* _Try it_
All lines holding the word "Count" are to be copied from the records beneath.

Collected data
- - -
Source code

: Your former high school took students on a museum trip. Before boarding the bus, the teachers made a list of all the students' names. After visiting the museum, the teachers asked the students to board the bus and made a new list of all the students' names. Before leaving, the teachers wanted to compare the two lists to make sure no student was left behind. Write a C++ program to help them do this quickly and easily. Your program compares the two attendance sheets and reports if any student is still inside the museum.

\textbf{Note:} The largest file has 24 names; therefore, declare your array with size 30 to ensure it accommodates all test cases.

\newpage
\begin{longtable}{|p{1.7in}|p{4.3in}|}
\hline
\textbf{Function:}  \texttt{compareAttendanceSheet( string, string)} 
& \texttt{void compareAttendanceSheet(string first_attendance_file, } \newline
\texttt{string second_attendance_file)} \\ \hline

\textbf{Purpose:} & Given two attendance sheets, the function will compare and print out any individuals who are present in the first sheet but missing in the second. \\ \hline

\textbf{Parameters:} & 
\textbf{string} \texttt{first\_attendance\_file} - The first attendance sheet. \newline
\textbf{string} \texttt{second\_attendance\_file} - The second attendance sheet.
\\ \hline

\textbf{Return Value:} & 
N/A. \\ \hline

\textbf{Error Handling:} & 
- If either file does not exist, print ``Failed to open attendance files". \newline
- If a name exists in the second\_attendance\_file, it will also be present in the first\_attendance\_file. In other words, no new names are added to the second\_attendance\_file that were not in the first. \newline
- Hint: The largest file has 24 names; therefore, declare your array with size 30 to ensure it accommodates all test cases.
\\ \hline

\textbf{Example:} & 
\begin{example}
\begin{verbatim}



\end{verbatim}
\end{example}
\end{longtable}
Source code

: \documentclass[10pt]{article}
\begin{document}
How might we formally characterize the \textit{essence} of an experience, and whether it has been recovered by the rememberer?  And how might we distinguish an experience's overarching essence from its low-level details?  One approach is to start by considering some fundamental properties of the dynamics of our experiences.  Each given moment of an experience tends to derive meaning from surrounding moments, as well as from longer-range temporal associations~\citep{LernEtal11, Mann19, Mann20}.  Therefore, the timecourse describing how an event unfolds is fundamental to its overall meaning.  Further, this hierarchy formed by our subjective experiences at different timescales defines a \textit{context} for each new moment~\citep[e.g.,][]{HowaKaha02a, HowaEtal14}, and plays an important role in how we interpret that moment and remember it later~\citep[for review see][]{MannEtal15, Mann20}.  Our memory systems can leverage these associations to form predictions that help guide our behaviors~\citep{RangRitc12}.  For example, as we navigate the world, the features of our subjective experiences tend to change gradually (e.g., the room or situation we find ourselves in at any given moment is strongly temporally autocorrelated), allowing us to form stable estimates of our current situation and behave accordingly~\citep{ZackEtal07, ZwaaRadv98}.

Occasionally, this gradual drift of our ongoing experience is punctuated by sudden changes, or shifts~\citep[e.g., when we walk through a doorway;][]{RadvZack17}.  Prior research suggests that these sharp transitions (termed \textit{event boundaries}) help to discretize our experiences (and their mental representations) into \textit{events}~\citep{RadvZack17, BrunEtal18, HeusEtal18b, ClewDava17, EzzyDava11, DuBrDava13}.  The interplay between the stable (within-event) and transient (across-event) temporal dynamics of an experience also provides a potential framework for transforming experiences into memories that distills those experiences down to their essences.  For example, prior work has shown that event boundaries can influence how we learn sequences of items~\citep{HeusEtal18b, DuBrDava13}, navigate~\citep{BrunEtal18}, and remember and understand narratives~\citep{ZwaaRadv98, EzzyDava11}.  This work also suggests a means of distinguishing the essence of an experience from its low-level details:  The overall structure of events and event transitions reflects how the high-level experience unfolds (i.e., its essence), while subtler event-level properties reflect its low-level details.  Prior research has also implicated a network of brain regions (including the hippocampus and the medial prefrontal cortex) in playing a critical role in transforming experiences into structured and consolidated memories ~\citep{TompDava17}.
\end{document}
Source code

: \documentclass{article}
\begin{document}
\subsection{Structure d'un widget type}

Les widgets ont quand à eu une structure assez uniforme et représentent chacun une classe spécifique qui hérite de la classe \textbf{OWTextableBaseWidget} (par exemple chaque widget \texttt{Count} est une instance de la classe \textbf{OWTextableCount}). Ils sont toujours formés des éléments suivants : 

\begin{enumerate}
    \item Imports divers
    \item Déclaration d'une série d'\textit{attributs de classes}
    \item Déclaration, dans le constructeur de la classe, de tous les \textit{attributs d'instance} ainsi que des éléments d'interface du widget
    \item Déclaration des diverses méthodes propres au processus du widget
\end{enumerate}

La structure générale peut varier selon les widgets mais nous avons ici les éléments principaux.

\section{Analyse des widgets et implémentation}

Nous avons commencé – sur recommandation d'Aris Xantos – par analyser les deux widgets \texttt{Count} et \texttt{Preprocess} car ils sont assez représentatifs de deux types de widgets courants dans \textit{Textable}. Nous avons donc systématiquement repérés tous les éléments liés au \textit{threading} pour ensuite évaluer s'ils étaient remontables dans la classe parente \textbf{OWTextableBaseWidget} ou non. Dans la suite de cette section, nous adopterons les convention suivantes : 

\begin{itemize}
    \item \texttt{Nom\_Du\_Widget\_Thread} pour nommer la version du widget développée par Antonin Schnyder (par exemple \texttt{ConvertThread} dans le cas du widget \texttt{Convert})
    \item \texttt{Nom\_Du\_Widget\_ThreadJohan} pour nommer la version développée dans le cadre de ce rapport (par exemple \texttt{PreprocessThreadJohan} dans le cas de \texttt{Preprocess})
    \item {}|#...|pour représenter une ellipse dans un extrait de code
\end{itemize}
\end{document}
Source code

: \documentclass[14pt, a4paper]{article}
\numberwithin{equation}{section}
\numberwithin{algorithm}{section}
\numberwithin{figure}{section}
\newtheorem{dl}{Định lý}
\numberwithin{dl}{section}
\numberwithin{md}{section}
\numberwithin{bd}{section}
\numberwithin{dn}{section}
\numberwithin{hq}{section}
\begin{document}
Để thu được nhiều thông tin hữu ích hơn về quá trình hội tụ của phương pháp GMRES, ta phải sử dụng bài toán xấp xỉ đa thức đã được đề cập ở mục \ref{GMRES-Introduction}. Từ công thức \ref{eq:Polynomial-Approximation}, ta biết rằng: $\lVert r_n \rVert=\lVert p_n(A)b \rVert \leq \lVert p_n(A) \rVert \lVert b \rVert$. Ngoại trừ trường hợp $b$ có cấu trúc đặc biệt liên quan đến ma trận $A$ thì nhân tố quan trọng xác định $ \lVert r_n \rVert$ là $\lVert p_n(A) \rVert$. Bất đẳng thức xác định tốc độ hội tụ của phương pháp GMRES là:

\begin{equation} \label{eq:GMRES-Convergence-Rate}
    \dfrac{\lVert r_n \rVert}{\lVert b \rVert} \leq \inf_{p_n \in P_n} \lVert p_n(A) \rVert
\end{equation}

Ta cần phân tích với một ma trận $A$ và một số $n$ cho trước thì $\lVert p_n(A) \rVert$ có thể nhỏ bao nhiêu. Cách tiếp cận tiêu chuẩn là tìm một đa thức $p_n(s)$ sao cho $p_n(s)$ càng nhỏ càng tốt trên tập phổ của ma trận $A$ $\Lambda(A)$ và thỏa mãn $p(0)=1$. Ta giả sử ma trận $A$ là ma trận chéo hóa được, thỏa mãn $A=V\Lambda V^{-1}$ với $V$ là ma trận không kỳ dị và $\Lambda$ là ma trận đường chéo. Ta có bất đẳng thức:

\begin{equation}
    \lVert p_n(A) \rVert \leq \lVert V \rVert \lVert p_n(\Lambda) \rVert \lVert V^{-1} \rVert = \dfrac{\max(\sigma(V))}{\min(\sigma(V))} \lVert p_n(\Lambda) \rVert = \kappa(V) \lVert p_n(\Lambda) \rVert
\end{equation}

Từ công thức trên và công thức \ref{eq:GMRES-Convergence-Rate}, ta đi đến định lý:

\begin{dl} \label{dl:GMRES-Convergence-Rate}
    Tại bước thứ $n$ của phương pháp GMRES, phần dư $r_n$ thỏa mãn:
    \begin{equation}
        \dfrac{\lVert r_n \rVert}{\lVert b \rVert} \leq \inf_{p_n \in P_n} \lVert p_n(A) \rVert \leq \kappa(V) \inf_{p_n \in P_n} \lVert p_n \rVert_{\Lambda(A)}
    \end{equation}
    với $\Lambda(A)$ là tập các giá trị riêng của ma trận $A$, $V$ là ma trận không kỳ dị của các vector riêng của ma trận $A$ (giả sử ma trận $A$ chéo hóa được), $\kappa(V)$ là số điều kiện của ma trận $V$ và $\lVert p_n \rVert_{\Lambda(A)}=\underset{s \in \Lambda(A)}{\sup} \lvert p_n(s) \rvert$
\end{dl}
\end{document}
- - -
* _Finished task_
Les widgets ont quand à eu une structure assez uniforme et représentent chacun une classe spécifique qui hérite de la classe \textbf{OWTextableBaseWidget} (par exemple chaque widget \texttt{Count} est une instance de la classe \textbf{OWTextableCount}). Ils sont toujours formés des éléments suivants : 
Nous avons commencé – sur recommandation d'Aris Xantos – par analyser les deux widgets \texttt{Count} et \texttt{Preprocess} car ils sont assez représentatifs de deux types de widgets courants dans \textit{Textable}. Nous avons donc systématiquement repérés tous les éléments liés au \textit{threading} pour ensuite évaluer s'ils étaient remontables dans la classe parente \textbf{OWTextableBaseWidget} ou non. Dans la suite de cette section, nous adopterons les convention suivantes : 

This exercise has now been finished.